Geohn le apretó los codos, jalándola hacia el exterior mientras lanzaba una sarta de maldiciones. La muchacha apenas tuvo tiempo de ver a una jovencita de su edad volviéndose bordó, contemplándola con sus ojos ambarinos, mientras se dejaba arrastrar por su compañero. La explosión no se hizo demorar y ambos fueron lanzados a varios metros hasta caer sobre el asfalto duro.
Un trozo metálico proyectado por el estallido le dio en lleno en la cabeza al joven.
—¡Geohn! —exclamó Alecta hincándose a su lado. El rostro del muchacho se sonrojó y ella temió lo peor, que él también explotara.
Pero los segundos pasaron y nada ocurría.
—¡Mierda! —exclamó él mientras sujetaba su cabeza dolorida y se sentaba con dificultad—. Eso dolió...
Alecta no dudó en abalanzarse para abrazarlo, pero así que lo hizo, se separó, volviéndose roja pero no a causa de un estallido. Ignorando la expresión de sorpresa de Geohn, se puso de pie y caminó hacia el vehículo que habían dejado aparcado en el callejón.
Él sólo atinó a seguirla en silencio. Ella se sentó en el asiento del copiloto mientras miraba nerviosa por la ventana.
—Me pregunto por qué nos seguirá —dijo Geohn mientras arrancaba el motor y salían del callejón.

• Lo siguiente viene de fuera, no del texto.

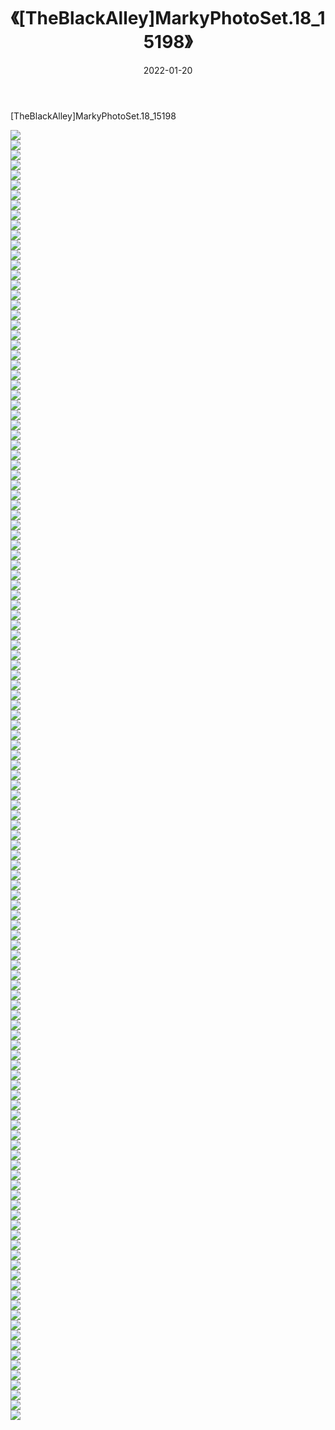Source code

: ﻿---
layout: post
title:  《[TheBlackAlley]MarkyPhotoSet.18_15198》
date:   2022-01-20
img: http://imgx.orgx.ga/漏D/2022/[TheBlackAlley]MarkyPhotoSet.18_15198/000.jpg
categories: [美女, 清纯, 唯美]
---

[TheBlackAlley]MarkyPhotoSet.18_15198

  ![](http://imgx.orgx.ga/漏D/2022/[TheBlackAlley]MarkyPhotoSet.18_15198/001.jpg) <br> ![](http://imgx.orgx.ga/漏D/2022/[TheBlackAlley]MarkyPhotoSet.18_15198/002.jpg) <br> ![](http://imgx.orgx.ga/漏D/2022/[TheBlackAlley]MarkyPhotoSet.18_15198/003.jpg) <br> ![](http://imgx.orgx.ga/漏D/2022/[TheBlackAlley]MarkyPhotoSet.18_15198/004.jpg) <br> ![](http://imgx.orgx.ga/漏D/2022/[TheBlackAlley]MarkyPhotoSet.18_15198/005.jpg) <br> ![](http://imgx.orgx.ga/漏D/2022/[TheBlackAlley]MarkyPhotoSet.18_15198/006.jpg) <br> ![](http://imgx.orgx.ga/漏D/2022/[TheBlackAlley]MarkyPhotoSet.18_15198/007.jpg) <br> ![](http://imgx.orgx.ga/漏D/2022/[TheBlackAlley]MarkyPhotoSet.18_15198/008.jpg) <br> ![](http://imgx.orgx.ga/漏D/2022/[TheBlackAlley]MarkyPhotoSet.18_15198/009.jpg) <br> ![](http://imgx.orgx.ga/漏D/2022/[TheBlackAlley]MarkyPhotoSet.18_15198/010.jpg) <br> ![](http://imgx.orgx.ga/漏D/2022/[TheBlackAlley]MarkyPhotoSet.18_15198/011.jpg) <br> ![](http://imgx.orgx.ga/漏D/2022/[TheBlackAlley]MarkyPhotoSet.18_15198/012.jpg) <br> ![](http://imgx.orgx.ga/漏D/2022/[TheBlackAlley]MarkyPhotoSet.18_15198/013.jpg) <br> ![](http://imgx.orgx.ga/漏D/2022/[TheBlackAlley]MarkyPhotoSet.18_15198/014.jpg) <br> ![](http://imgx.orgx.ga/漏D/2022/[TheBlackAlley]MarkyPhotoSet.18_15198/015.jpg) <br> ![](http://imgx.orgx.ga/漏D/2022/[TheBlackAlley]MarkyPhotoSet.18_15198/016.jpg) <br> ![](http://imgx.orgx.ga/漏D/2022/[TheBlackAlley]MarkyPhotoSet.18_15198/017.jpg) <br> ![](http://imgx.orgx.ga/漏D/2022/[TheBlackAlley]MarkyPhotoSet.18_15198/018.jpg) <br> ![](http://imgx.orgx.ga/漏D/2022/[TheBlackAlley]MarkyPhotoSet.18_15198/019.jpg) <br> ![](http://imgx.orgx.ga/漏D/2022/[TheBlackAlley]MarkyPhotoSet.18_15198/020.jpg) <br> ![](http://imgx.orgx.ga/漏D/2022/[TheBlackAlley]MarkyPhotoSet.18_15198/021.jpg) <br> ![](http://imgx.orgx.ga/漏D/2022/[TheBlackAlley]MarkyPhotoSet.18_15198/022.jpg) <br> ![](http://imgx.orgx.ga/漏D/2022/[TheBlackAlley]MarkyPhotoSet.18_15198/023.jpg) <br> ![](http://imgx.orgx.ga/漏D/2022/[TheBlackAlley]MarkyPhotoSet.18_15198/024.jpg) <br> ![](http://imgx.orgx.ga/漏D/2022/[TheBlackAlley]MarkyPhotoSet.18_15198/025.jpg) <br> ![](http://imgx.orgx.ga/漏D/2022/[TheBlackAlley]MarkyPhotoSet.18_15198/026.jpg) <br> ![](http://imgx.orgx.ga/漏D/2022/[TheBlackAlley]MarkyPhotoSet.18_15198/027.jpg) <br> ![](http://imgx.orgx.ga/漏D/2022/[TheBlackAlley]MarkyPhotoSet.18_15198/028.jpg) <br> ![](http://imgx.orgx.ga/漏D/2022/[TheBlackAlley]MarkyPhotoSet.18_15198/029.jpg) <br> ![](http://imgx.orgx.ga/漏D/2022/[TheBlackAlley]MarkyPhotoSet.18_15198/030.jpg) <br> ![](http://imgx.orgx.ga/漏D/2022/[TheBlackAlley]MarkyPhotoSet.18_15198/031.jpg) <br> ![](http://imgx.orgx.ga/漏D/2022/[TheBlackAlley]MarkyPhotoSet.18_15198/032.jpg) <br> ![](http://imgx.orgx.ga/漏D/2022/[TheBlackAlley]MarkyPhotoSet.18_15198/033.jpg) <br> ![](http://imgx.orgx.ga/漏D/2022/[TheBlackAlley]MarkyPhotoSet.18_15198/034.jpg) <br> ![](http://imgx.orgx.ga/漏D/2022/[TheBlackAlley]MarkyPhotoSet.18_15198/035.jpg) <br> ![](http://imgx.orgx.ga/漏D/2022/[TheBlackAlley]MarkyPhotoSet.18_15198/036.jpg) <br> ![](http://imgx.orgx.ga/漏D/2022/[TheBlackAlley]MarkyPhotoSet.18_15198/037.jpg) <br> ![](http://imgx.orgx.ga/漏D/2022/[TheBlackAlley]MarkyPhotoSet.18_15198/038.jpg) <br> ![](http://imgx.orgx.ga/漏D/2022/[TheBlackAlley]MarkyPhotoSet.18_15198/039.jpg) <br> ![](http://imgx.orgx.ga/漏D/2022/[TheBlackAlley]MarkyPhotoSet.18_15198/040.jpg) <br> ![](http://imgx.orgx.ga/漏D/2022/[TheBlackAlley]MarkyPhotoSet.18_15198/041.jpg) <br> ![](http://imgx.orgx.ga/漏D/2022/[TheBlackAlley]MarkyPhotoSet.18_15198/042.jpg) <br> ![](http://imgx.orgx.ga/漏D/2022/[TheBlackAlley]MarkyPhotoSet.18_15198/043.jpg) <br> ![](http://imgx.orgx.ga/漏D/2022/[TheBlackAlley]MarkyPhotoSet.18_15198/044.jpg) <br> ![](http://imgx.orgx.ga/漏D/2022/[TheBlackAlley]MarkyPhotoSet.18_15198/045.jpg) <br> ![](http://imgx.orgx.ga/漏D/2022/[TheBlackAlley]MarkyPhotoSet.18_15198/046.jpg) <br> ![](http://imgx.orgx.ga/漏D/2022/[TheBlackAlley]MarkyPhotoSet.18_15198/047.jpg) <br> ![](http://imgx.orgx.ga/漏D/2022/[TheBlackAlley]MarkyPhotoSet.18_15198/048.jpg) <br> ![](http://imgx.orgx.ga/漏D/2022/[TheBlackAlley]MarkyPhotoSet.18_15198/049.jpg) <br> ![](http://imgx.orgx.ga/漏D/2022/[TheBlackAlley]MarkyPhotoSet.18_15198/050.jpg) <br> ![](http://imgx.orgx.ga/漏D/2022/[TheBlackAlley]MarkyPhotoSet.18_15198/051.jpg) <br> ![](http://imgx.orgx.ga/漏D/2022/[TheBlackAlley]MarkyPhotoSet.18_15198/052.jpg) <br> ![](http://imgx.orgx.ga/漏D/2022/[TheBlackAlley]MarkyPhotoSet.18_15198/053.jpg) <br> ![](http://imgx.orgx.ga/漏D/2022/[TheBlackAlley]MarkyPhotoSet.18_15198/054.jpg) <br> ![](http://imgx.orgx.ga/漏D/2022/[TheBlackAlley]MarkyPhotoSet.18_15198/055.jpg) <br> ![](http://imgx.orgx.ga/漏D/2022/[TheBlackAlley]MarkyPhotoSet.18_15198/056.jpg) <br> ![](http://imgx.orgx.ga/漏D/2022/[TheBlackAlley]MarkyPhotoSet.18_15198/057.jpg) <br> ![](http://imgx.orgx.ga/漏D/2022/[TheBlackAlley]MarkyPhotoSet.18_15198/058.jpg) <br> ![](http://imgx.orgx.ga/漏D/2022/[TheBlackAlley]MarkyPhotoSet.18_15198/059.jpg) <br> ![](http://imgx.orgx.ga/漏D/2022/[TheBlackAlley]MarkyPhotoSet.18_15198/060.jpg) <br> ![](http://imgx.orgx.ga/漏D/2022/[TheBlackAlley]MarkyPhotoSet.18_15198/061.jpg) <br> ![](http://imgx.orgx.ga/漏D/2022/[TheBlackAlley]MarkyPhotoSet.18_15198/062.jpg) <br> ![](http://imgx.orgx.ga/漏D/2022/[TheBlackAlley]MarkyPhotoSet.18_15198/063.jpg) <br> ![](http://imgx.orgx.ga/漏D/2022/[TheBlackAlley]MarkyPhotoSet.18_15198/064.jpg) <br> ![](http://imgx.orgx.ga/漏D/2022/[TheBlackAlley]MarkyPhotoSet.18_15198/065.jpg) <br> ![](http://imgx.orgx.ga/漏D/2022/[TheBlackAlley]MarkyPhotoSet.18_15198/066.jpg) <br> ![](http://imgx.orgx.ga/漏D/2022/[TheBlackAlley]MarkyPhotoSet.18_15198/067.jpg) <br> ![](http://imgx.orgx.ga/漏D/2022/[TheBlackAlley]MarkyPhotoSet.18_15198/068.jpg) <br> ![](http://imgx.orgx.ga/漏D/2022/[TheBlackAlley]MarkyPhotoSet.18_15198/069.jpg) <br> ![](http://imgx.orgx.ga/漏D/2022/[TheBlackAlley]MarkyPhotoSet.18_15198/070.jpg) <br> ![](http://imgx.orgx.ga/漏D/2022/[TheBlackAlley]MarkyPhotoSet.18_15198/071.jpg) <br> ![](http://imgx.orgx.ga/漏D/2022/[TheBlackAlley]MarkyPhotoSet.18_15198/072.jpg) <br> ![](http://imgx.orgx.ga/漏D/2022/[TheBlackAlley]MarkyPhotoSet.18_15198/073.jpg) <br> ![](http://imgx.orgx.ga/漏D/2022/[TheBlackAlley]MarkyPhotoSet.18_15198/074.jpg) <br> ![](http://imgx.orgx.ga/漏D/2022/[TheBlackAlley]MarkyPhotoSet.18_15198/075.jpg) <br> ![](http://imgx.orgx.ga/漏D/2022/[TheBlackAlley]MarkyPhotoSet.18_15198/076.jpg) <br> ![](http://imgx.orgx.ga/漏D/2022/[TheBlackAlley]MarkyPhotoSet.18_15198/077.jpg) <br> ![](http://imgx.orgx.ga/漏D/2022/[TheBlackAlley]MarkyPhotoSet.18_15198/078.jpg) <br> ![](http://imgx.orgx.ga/漏D/2022/[TheBlackAlley]MarkyPhotoSet.18_15198/079.jpg) <br> ![](http://imgx.orgx.ga/漏D/2022/[TheBlackAlley]MarkyPhotoSet.18_15198/080.jpg) <br> ![](http://imgx.orgx.ga/漏D/2022/[TheBlackAlley]MarkyPhotoSet.18_15198/081.jpg) <br> ![](http://imgx.orgx.ga/漏D/2022/[TheBlackAlley]MarkyPhotoSet.18_15198/082.jpg) <br> ![](http://imgx.orgx.ga/漏D/2022/[TheBlackAlley]MarkyPhotoSet.18_15198/083.jpg) <br> ![](http://imgx.orgx.ga/漏D/2022/[TheBlackAlley]MarkyPhotoSet.18_15198/084.jpg) <br> ![](http://imgx.orgx.ga/漏D/2022/[TheBlackAlley]MarkyPhotoSet.18_15198/085.jpg) <br> ![](http://imgx.orgx.ga/漏D/2022/[TheBlackAlley]MarkyPhotoSet.18_15198/086.jpg) <br> ![](http://imgx.orgx.ga/漏D/2022/[TheBlackAlley]MarkyPhotoSet.18_15198/087.jpg) <br> ![](http://imgx.orgx.ga/漏D/2022/[TheBlackAlley]MarkyPhotoSet.18_15198/088.jpg) <br> ![](http://imgx.orgx.ga/漏D/2022/[TheBlackAlley]MarkyPhotoSet.18_15198/089.jpg) <br> ![](http://imgx.orgx.ga/漏D/2022/[TheBlackAlley]MarkyPhotoSet.18_15198/090.jpg) <br> ![](http://imgx.orgx.ga/漏D/2022/[TheBlackAlley]MarkyPhotoSet.18_15198/091.jpg) <br> ![](http://imgx.orgx.ga/漏D/2022/[TheBlackAlley]MarkyPhotoSet.18_15198/092.jpg) <br> ![](http://imgx.orgx.ga/漏D/2022/[TheBlackAlley]MarkyPhotoSet.18_15198/093.jpg) <br> ![](http://imgx.orgx.ga/漏D/2022/[TheBlackAlley]MarkyPhotoSet.18_15198/094.jpg) <br> ![](http://imgx.orgx.ga/漏D/2022/[TheBlackAlley]MarkyPhotoSet.18_15198/095.jpg) <br> ![](http://imgx.orgx.ga/漏D/2022/[TheBlackAlley]MarkyPhotoSet.18_15198/096.jpg) <br> ![](http://imgx.orgx.ga/漏D/2022/[TheBlackAlley]MarkyPhotoSet.18_15198/097.jpg) <br> ![](http://imgx.orgx.ga/漏D/2022/[TheBlackAlley]MarkyPhotoSet.18_15198/098.jpg) <br> ![](http://imgx.orgx.ga/漏D/2022/[TheBlackAlley]MarkyPhotoSet.18_15198/099.jpg) <br> ![](http://imgx.orgx.ga/漏D/2022/[TheBlackAlley]MarkyPhotoSet.18_15198/100.jpg) <br> ![](http://imgx.orgx.ga/漏D/2022/[TheBlackAlley]MarkyPhotoSet.18_15198/101.jpg) <br> ![](http://imgx.orgx.ga/漏D/2022/[TheBlackAlley]MarkyPhotoSet.18_15198/102.jpg) <br> ![](http://imgx.orgx.ga/漏D/2022/[TheBlackAlley]MarkyPhotoSet.18_15198/103.jpg) <br> ![](http://imgx.orgx.ga/漏D/2022/[TheBlackAlley]MarkyPhotoSet.18_15198/104.jpg) <br> ![](http://imgx.orgx.ga/漏D/2022/[TheBlackAlley]MarkyPhotoSet.18_15198/105.jpg) <br> ![](http://imgx.orgx.ga/漏D/2022/[TheBlackAlley]MarkyPhotoSet.18_15198/106.jpg) <br> ![](http://imgx.orgx.ga/漏D/2022/[TheBlackAlley]MarkyPhotoSet.18_15198/107.jpg) <br> ![](http://imgx.orgx.ga/漏D/2022/[TheBlackAlley]MarkyPhotoSet.18_15198/108.jpg) <br> ![](http://imgx.orgx.ga/漏D/2022/[TheBlackAlley]MarkyPhotoSet.18_15198/109.jpg) <br> ![](http://imgx.orgx.ga/漏D/2022/[TheBlackAlley]MarkyPhotoSet.18_15198/110.jpg) <br> ![](http://imgx.orgx.ga/漏D/2022/[TheBlackAlley]MarkyPhotoSet.18_15198/111.jpg) <br> ![](http://imgx.orgx.ga/漏D/2022/[TheBlackAlley]MarkyPhotoSet.18_15198/112.jpg) <br> ![](http://imgx.orgx.ga/漏D/2022/[TheBlackAlley]MarkyPhotoSet.18_15198/113.jpg) <br> ![](http://imgx.orgx.ga/漏D/2022/[TheBlackAlley]MarkyPhotoSet.18_15198/114.jpg) <br> ![](http://imgx.orgx.ga/漏D/2022/[TheBlackAlley]MarkyPhotoSet.18_15198/115.jpg) <br> ![](http://imgx.orgx.ga/漏D/2022/[TheBlackAlley]MarkyPhotoSet.18_15198/116.jpg) <br> ![](http://imgx.orgx.ga/漏D/2022/[TheBlackAlley]MarkyPhotoSet.18_15198/117.jpg) <br> ![](http://imgx.orgx.ga/漏D/2022/[TheBlackAlley]MarkyPhotoSet.18_15198/118.jpg) <br> ![](http://imgx.orgx.ga/漏D/2022/[TheBlackAlley]MarkyPhotoSet.18_15198/119.jpg) <br> ![](http://imgx.orgx.ga/漏D/2022/[TheBlackAlley]MarkyPhotoSet.18_15198/120.jpg) <br> ![](http://imgx.orgx.ga/漏D/2022/[TheBlackAlley]MarkyPhotoSet.18_15198/121.jpg) <br> ![](http://imgx.orgx.ga/漏D/2022/[TheBlackAlley]MarkyPhotoSet.18_15198/122.jpg) <br> ![](http://imgx.orgx.ga/漏D/2022/[TheBlackAlley]MarkyPhotoSet.18_15198/123.jpg) <br> ![](http://imgx.orgx.ga/漏D/2022/[TheBlackAlley]MarkyPhotoSet.18_15198/124.jpg) <br> ![](http://imgx.orgx.ga/漏D/2022/[TheBlackAlley]MarkyPhotoSet.18_15198/125.jpg) <br> ![](http://imgx.orgx.ga/漏D/2022/[TheBlackAlley]MarkyPhotoSet.18_15198/126.jpg) <br> ![](http://imgx.orgx.ga/漏D/2022/[TheBlackAlley]MarkyPhotoSet.18_15198/127.jpg) <br> ![](http://imgx.orgx.ga/漏D/2022/[TheBlackAlley]MarkyPhotoSet.18_15198/128.jpg) <br> ![](http://imgx.orgx.ga/漏D/2022/[TheBlackAlley]MarkyPhotoSet.18_15198/129.jpg) <br>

—Quizá sea sólo coincidencia... —Aunque no estaba convencida de esto, suspiró, esperando que así fuese.
El coche anduvo con dificultad por las calles caóticas. Alecta apenas si les prestaba atención a las personas que corrían por las calles, así que perdió la mirada en los edificios ya vacíos y abandonados.
Geohn sorteó un par de vehículos abandonados y extendió a la muchacha un paquete de papas fritas que tenía guardado en su canguro. Ella lo miró con una extraña expresión, pestañeando, y luego lo rechazó.
Él frunció el ceño ante su negativa.
—No has comido nada en horas. Te ves cansada...
—No tengo hambre —replicó de mal talante. Geohn negó con la cabeza, pensando en lo testaruda que era aquella muchacha, y sacó entonces una de las botellas de agua mineral que ella había dejado caer en el supermercado y que él había guardado en su canguro.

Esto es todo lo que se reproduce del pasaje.